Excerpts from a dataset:
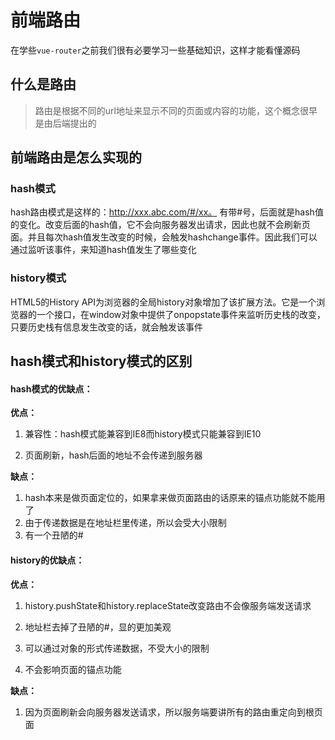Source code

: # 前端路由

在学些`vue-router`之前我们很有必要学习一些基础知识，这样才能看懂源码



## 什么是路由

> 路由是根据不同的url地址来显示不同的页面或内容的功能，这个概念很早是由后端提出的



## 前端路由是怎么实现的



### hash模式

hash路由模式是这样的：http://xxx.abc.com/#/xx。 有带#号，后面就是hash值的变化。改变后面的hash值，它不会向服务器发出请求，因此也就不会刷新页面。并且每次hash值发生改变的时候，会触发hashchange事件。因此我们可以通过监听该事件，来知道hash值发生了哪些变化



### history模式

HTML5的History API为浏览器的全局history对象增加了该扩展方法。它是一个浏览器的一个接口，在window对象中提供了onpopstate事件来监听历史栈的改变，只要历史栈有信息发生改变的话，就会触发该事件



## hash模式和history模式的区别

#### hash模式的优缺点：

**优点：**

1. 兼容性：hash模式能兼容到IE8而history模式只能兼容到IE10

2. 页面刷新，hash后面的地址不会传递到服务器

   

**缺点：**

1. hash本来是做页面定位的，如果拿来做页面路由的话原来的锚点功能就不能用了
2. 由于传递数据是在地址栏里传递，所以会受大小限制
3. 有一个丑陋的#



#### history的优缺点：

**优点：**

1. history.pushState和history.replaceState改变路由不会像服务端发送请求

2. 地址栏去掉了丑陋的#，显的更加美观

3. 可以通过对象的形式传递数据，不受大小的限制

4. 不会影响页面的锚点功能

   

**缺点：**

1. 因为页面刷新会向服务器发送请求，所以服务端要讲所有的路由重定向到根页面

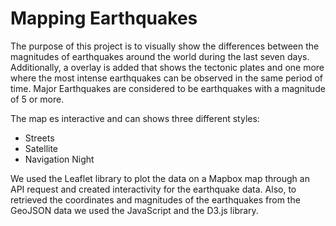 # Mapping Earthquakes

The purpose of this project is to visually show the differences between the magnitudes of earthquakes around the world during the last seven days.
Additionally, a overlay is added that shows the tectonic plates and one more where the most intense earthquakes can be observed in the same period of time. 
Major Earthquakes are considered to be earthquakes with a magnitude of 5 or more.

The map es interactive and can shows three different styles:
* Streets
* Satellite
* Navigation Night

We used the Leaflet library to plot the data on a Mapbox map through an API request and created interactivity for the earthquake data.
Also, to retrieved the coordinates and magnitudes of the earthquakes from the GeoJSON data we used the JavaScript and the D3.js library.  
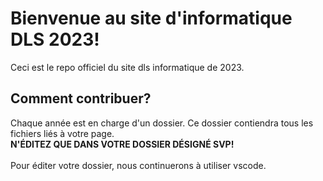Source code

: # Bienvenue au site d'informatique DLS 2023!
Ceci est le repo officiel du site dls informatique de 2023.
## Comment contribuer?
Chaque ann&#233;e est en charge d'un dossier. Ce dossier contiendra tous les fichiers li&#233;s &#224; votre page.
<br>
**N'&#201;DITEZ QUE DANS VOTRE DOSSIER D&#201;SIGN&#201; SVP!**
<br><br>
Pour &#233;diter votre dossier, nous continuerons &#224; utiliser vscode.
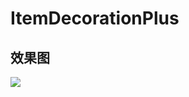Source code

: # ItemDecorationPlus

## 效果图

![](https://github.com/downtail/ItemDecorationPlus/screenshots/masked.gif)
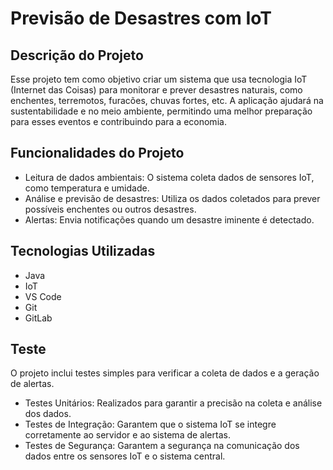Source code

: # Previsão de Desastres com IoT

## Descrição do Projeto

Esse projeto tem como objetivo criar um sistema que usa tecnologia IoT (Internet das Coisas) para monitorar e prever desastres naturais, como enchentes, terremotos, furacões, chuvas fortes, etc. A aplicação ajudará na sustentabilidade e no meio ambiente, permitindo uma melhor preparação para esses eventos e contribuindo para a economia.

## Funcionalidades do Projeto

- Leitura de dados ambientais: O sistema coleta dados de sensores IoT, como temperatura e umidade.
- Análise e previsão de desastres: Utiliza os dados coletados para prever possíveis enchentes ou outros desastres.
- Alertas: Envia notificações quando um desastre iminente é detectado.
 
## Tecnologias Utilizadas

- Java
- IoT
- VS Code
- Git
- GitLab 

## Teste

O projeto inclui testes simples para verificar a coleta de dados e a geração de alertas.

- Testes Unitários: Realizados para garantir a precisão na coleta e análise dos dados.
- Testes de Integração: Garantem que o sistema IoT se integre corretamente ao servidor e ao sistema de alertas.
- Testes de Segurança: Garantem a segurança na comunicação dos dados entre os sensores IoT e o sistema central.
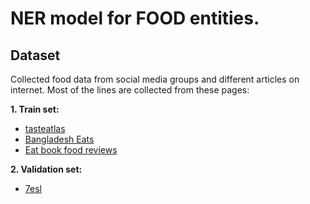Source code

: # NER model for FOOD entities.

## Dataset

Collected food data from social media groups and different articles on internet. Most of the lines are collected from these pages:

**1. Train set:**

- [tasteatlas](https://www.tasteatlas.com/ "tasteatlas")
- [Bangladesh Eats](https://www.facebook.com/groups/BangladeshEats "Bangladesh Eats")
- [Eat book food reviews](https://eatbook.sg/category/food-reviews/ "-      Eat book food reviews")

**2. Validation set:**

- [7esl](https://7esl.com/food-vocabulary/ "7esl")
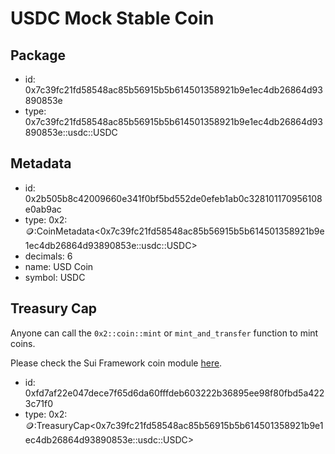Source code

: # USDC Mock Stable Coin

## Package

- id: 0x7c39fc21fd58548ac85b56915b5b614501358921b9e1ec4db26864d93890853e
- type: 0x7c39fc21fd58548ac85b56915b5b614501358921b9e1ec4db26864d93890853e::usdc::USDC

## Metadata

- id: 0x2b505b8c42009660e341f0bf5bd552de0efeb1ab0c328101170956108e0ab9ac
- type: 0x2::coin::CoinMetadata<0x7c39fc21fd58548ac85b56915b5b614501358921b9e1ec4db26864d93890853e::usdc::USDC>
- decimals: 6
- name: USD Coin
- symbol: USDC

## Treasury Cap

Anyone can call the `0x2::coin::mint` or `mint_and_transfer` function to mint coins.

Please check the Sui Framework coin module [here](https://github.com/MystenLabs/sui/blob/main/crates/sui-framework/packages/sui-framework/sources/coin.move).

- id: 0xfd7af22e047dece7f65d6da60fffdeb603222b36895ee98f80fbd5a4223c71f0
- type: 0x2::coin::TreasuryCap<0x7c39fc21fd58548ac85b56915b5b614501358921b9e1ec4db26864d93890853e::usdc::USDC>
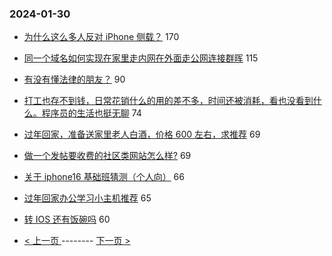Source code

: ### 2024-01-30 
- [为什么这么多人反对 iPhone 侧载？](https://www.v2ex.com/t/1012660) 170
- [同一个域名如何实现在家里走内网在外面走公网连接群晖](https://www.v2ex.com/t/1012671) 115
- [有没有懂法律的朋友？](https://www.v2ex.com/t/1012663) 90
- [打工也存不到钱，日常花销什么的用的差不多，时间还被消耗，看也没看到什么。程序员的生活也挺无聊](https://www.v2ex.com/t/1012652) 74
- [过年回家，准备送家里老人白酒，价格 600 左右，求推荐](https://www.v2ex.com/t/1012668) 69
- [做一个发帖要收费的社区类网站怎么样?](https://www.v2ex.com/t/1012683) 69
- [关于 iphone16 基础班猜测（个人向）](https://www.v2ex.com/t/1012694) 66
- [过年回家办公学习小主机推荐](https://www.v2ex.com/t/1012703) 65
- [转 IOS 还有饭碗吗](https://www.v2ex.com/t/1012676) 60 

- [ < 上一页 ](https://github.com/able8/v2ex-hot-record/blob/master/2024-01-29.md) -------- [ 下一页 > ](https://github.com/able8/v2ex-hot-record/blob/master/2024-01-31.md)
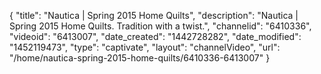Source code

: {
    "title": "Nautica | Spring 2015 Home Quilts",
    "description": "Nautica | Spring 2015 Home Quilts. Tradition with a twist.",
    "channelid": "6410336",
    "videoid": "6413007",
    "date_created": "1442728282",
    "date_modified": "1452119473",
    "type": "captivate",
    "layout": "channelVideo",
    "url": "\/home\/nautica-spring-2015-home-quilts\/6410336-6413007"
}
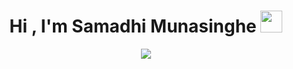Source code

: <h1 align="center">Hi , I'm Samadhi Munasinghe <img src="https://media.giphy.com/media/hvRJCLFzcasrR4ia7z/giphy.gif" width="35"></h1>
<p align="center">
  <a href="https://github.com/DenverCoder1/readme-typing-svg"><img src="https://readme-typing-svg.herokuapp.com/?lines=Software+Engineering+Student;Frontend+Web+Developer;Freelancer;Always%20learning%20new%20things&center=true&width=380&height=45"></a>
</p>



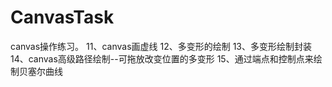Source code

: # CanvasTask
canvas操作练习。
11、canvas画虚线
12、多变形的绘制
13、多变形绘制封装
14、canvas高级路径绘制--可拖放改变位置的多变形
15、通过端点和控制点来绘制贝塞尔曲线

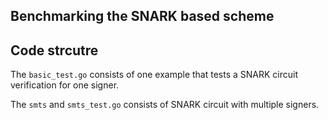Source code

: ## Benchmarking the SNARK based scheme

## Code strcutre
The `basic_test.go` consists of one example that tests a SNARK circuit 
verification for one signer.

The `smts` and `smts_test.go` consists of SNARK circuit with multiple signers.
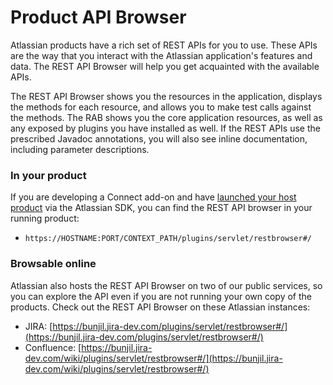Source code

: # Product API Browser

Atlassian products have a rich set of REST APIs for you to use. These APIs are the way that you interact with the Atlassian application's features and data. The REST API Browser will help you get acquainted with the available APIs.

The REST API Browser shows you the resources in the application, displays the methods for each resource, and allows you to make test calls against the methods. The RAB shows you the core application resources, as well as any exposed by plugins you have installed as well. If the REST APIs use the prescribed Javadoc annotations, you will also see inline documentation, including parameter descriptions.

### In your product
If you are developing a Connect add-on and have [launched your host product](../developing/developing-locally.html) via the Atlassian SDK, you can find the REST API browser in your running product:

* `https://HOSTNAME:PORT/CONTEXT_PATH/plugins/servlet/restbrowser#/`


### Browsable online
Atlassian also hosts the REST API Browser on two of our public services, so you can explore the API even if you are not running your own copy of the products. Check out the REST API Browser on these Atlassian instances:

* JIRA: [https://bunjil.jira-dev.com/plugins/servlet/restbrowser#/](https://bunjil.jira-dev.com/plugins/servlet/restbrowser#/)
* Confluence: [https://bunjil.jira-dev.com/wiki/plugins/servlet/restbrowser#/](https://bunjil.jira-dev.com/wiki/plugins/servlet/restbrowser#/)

*Exercise prompt*:
For the lines above, output exactly those from the line containing "Major Earthquakes are" through the line containing "We used the Leaflet", and skip the others.

*Solution for this problem*:
Major Earthquakes are considered to be earthquakes with a magnitude of 5 or more.

The map es interactive and can shows three different styles:
* Streets
* Satellite
* Navigation Night

We used the Leaflet library to plot the data on a Mapbox map through an API request and created interactivity for the earthquake data.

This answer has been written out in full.